Pernod and grapefruit in hand, Phillipe & Jorge offer a little public policy overview while hanging out of our chauffeur-driven Bentley, screaming, “Mira, mira,” at all those good-looking campaign workers. We changed our tune to “Voulez-vous couchez avec moi, ce soir?” when we saw one of Guillaume “Billy” de Ramel’s volunteers.
First off, can we ban the obnoxious tag line, “My name is Francine Fishpaw and I approve of this message,” used whenever some reprehensible/flatulent/lying piece of manure is aired? Henceforth, your superior correspondents will decide whether we approve of the commercial in question, and all candidates will be expected to screen their bogus come-ons through Casa Diablo. What could be a more potent endorsement than the royal imprimatur of P&J? Our people will get in touch with the candidates’ people immediately after the election to firm this up, so to speak.
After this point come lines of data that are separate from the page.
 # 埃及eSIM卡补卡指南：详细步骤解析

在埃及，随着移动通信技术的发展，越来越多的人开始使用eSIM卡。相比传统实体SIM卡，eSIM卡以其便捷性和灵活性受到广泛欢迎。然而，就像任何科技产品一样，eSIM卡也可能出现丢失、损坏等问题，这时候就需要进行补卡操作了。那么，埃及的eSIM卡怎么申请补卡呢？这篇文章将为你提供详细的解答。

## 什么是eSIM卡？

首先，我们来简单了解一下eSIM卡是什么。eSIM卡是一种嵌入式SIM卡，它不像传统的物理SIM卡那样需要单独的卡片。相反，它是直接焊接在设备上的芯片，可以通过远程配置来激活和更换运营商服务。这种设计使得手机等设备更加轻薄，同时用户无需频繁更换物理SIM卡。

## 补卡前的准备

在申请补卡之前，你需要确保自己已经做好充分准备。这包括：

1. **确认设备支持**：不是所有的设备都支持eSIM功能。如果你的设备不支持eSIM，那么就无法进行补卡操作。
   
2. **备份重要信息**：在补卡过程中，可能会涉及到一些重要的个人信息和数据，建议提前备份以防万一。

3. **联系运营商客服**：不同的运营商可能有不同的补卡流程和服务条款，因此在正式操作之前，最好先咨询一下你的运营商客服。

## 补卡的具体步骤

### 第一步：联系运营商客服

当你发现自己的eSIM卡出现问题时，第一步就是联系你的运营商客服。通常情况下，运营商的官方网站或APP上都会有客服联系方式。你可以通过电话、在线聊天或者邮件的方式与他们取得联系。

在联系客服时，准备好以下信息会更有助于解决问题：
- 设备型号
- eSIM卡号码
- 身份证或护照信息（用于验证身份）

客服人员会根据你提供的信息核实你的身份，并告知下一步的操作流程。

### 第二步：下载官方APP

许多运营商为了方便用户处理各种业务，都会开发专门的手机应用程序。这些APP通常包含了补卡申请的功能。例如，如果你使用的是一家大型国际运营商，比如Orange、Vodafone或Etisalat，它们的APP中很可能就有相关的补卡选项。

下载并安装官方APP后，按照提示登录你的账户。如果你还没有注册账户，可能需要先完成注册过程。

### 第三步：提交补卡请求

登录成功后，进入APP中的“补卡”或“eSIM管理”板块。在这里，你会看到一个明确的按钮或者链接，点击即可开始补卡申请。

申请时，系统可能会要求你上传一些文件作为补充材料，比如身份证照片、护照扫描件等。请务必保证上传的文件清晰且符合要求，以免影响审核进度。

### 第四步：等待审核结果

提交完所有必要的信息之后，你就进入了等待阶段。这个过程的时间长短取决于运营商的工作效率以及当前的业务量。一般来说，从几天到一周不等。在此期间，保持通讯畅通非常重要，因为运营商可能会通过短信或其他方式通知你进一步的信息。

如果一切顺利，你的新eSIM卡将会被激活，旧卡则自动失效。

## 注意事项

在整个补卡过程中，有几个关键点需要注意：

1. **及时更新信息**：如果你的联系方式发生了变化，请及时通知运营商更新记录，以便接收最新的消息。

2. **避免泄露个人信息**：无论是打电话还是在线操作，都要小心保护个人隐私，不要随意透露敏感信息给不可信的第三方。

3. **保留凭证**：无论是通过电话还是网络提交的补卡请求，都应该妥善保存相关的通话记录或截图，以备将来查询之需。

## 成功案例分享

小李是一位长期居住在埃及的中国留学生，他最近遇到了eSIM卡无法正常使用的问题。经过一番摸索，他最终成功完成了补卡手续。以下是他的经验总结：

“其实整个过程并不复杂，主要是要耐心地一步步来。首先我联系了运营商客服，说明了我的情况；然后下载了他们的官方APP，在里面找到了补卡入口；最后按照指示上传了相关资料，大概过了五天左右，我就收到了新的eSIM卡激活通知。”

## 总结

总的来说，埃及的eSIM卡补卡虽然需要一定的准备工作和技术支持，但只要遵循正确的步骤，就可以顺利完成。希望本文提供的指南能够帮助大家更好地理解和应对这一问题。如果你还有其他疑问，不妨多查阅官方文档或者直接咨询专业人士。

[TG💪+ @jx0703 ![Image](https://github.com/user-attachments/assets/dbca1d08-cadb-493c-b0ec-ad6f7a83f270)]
We also want a creative quid pro quo adopted with regard to people who don’t vote. If a person does not vote, they should be denied sex, cable TV, social services, and perhaps even a driver’s license. Oh, too tired to get to the polling station because you watched Regis and Ripa this morning and scarfed a huge bag of Cheetos and two six-packs of Narry by noon? Tell it to your neighborhood DMV employee.
If you have already blown your chance to vote in the primary, haul your ass down to register, and then do the right thing on Election Day in November. If that’s too tough for you, try working for a living. Welcome to some tough love from Casa D.
Onward and upward in the bucket
One of the more curious e-mails received by your superior correspondents this week came from someone identifying himself as “Kent Danish, Jorge’s nephew.” While Jorge does have a couple of nephews (Hi Shad, how are the twins?), Kent Danish is not, to our knowledge, one of them (although brother Tod’s out-of-wedlock activities were somewhat notorious).
Regardless, Danish sounds like a fairly accurate reporter concerning the Dragon Boat races held in Pawtucket on September 10, part of that city’s annual arts festival. Since we are huge supporters, we give you this totally unsubstantiated report. If we find out that Herb “Mr. Pawtucket” Weiss planted this in his tireless effort to promote everything Pawtucket, we’ll refuse to take his phone calls for the next six months.
Knowing of my uncle’s concern about the pejorative slings and arrows sometimes hurled at his native city, I was more than pleased to join the dragon boat team of the Pawtucket Bucketeers. Under the able command of Kirsten Murphy and Joe Haskett, a young couple who moved to downtown Pawtucky a few years back, the Bucketeers demonstrated their savoir-faire with a copious spread of food and drink along the banks of the Blackstone/Pawtucket, as hundreds of other dragon boaters and spectators, as well as a number of primary candidates (Mollis and Patches shared a boat, while de Ramel, Roberts, and Patrick Lynch, possibly among others) made the scene. Kirsten, a designer, has seized back “the Bucket” from the forces of darkness, using Pawtucket’s nickname, as well as an iconic pail, for striking T-shirts that signify Pawtucket pride. Due to an ineffable gaffe, the Bucketeers were matched against one of the speediest dragon boat crews in the second heat, but this allowed for more out-of-the-water frivolity on this beautiful late-summer day. I also noticed some scribes from the Other Paper were teamed up with the anti-suicide group the Samaritans, but we won’t read this as a commentary on the state of morale in the newsroom.